EXERCISE:
Please return every line from the entries that has the string "symbols" in it.

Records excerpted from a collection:
____________

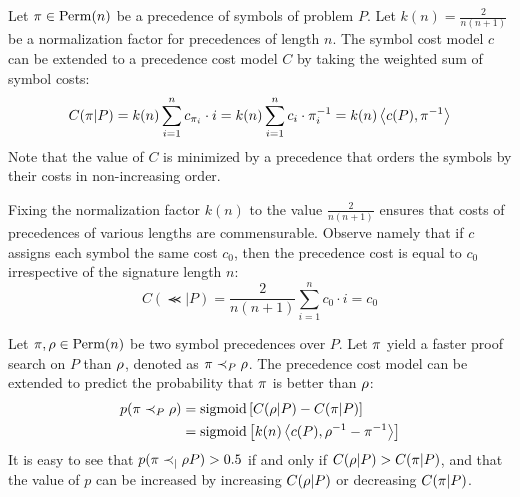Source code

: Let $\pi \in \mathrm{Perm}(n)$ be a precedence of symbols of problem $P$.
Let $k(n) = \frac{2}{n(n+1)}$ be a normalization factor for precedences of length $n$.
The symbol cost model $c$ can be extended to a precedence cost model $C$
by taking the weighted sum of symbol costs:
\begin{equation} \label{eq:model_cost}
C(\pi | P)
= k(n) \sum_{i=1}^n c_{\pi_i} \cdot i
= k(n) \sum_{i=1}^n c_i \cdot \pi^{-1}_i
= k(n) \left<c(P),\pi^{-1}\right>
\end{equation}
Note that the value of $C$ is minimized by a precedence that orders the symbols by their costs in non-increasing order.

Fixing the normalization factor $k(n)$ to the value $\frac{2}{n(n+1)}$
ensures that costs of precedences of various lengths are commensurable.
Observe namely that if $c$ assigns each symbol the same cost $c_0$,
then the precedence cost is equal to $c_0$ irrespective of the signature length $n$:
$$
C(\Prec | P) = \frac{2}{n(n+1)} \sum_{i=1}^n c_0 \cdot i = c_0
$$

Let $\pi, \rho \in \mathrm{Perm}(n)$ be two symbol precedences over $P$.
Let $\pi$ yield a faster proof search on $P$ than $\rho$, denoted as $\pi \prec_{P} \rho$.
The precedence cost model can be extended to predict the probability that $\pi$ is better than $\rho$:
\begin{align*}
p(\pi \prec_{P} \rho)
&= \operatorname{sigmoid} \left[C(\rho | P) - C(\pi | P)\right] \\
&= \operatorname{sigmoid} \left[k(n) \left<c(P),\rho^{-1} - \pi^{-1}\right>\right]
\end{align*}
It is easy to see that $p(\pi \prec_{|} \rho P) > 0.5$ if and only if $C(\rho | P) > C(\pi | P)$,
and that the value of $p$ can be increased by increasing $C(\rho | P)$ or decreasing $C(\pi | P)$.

____________

WRITTEN REPLY:
: Let $\pi \in \mathrm{Perm}(n)$ be a precedence of symbols of problem $P$.
Note that the value of $C$ is minimized by a precedence that orders the symbols by their costs in non-increasing order.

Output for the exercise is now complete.